Офицер вздрогнул и остановился.
– Что такое? – спросил он с недоумением и даже с легкой оторопью.
– Иконы, иконы, византийские иконы! – настойчиво повторил Ганка. – Их вам тоже подарили в Галиции? Вы зашли в церковь, похвалили их, и священник сказал: “Дорогой господин офицер, – не знаю, к сожалению, как вас следует именовать, – возьмите, будьте добры, на память эти иконы, раз они уж вам так нравятся. Почему-то мне кажется, что они теперь все равно не удержатся”. Так, что ли?
Офицер уже понял и смотрел на Ганку неподвижно и прямо, тяжелыми, белесоватыми глазами.
– Вы большой шутник! – выговорил он, отчеканивая каждое слово. – Извините, я тоже не имею чести знать вашего имени… Да, эти иконы мне тоже подарили!

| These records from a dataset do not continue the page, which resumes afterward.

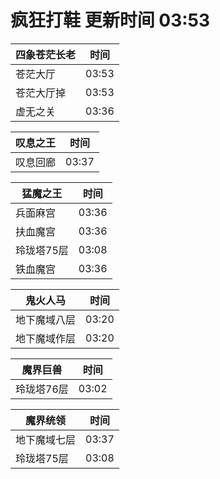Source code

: # 疯狂打鞋 更新时间 03:53

| 四象苍茫长老   | 时间    |
|--------|-------|
| 苍茫大厅 | 03:53 |
| 苍茫大厅掉 | 03:53 |
| 虚无之关 | 03:36 |

| 叹息之王   | 时间    |
|--------|-------|
| 叹息回廊 | 03:37 |

| 猛魔之王   | 时间    |
|--------|-------|
| 兵面麻宫 | 03:36 |
| 扶血魔宫 | 03:36 |
| 玲珑塔75层 | 03:08 |
| 铁血魔宫 | 03:36 |

| 鬼火人马   | 时间    |
|--------|-------|
| 地下魔域八层 | 03:20 |
| 地下魔域作层 | 03:20 |

| 魔界巨兽   | 时间    |
|--------|-------|
| 玲珑塔76层 | 03:02 |

| 魔界统领   | 时间    |
|--------|-------|
| 地下魔域七层 | 03:37 |
| 玲珑塔75层 | 03:08 |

Довольно с вас этого?
Тогда Ганка вышел вперед.
Маленький, худой, в узком сюртуке, тесно обтягивавшем все его тщедушное, птичье тельце, он выглядел, по правде сказать, очень жалким и даже смешным рядом с тонкой, точно вылитой из металла, крепкой фигурой офицера.
Притом еще он весь дрожал. Не от страха, конечно, а от возбуждения, ярости и усилия сдерживаться. Но я знал: сдержаться он уже не мог, раз он начал, должен был говорить до конца.
Он был страшно нервный, этот Ганка, нервный, вспыльчивый и злой, и когда ненавидел кого-нибудь, то ненавидел уже рьяно, всеми силами души, всеми помыслами и желаниями, и молчать тогда ему становилось не под силу. Его ненависть всегда была силой активной, действенной, не знающей преграды. Под влиянием ее он дрожал, извивался всем телом, корчился как от стыда и сам не знал, что и как он сделает в следующую минуту.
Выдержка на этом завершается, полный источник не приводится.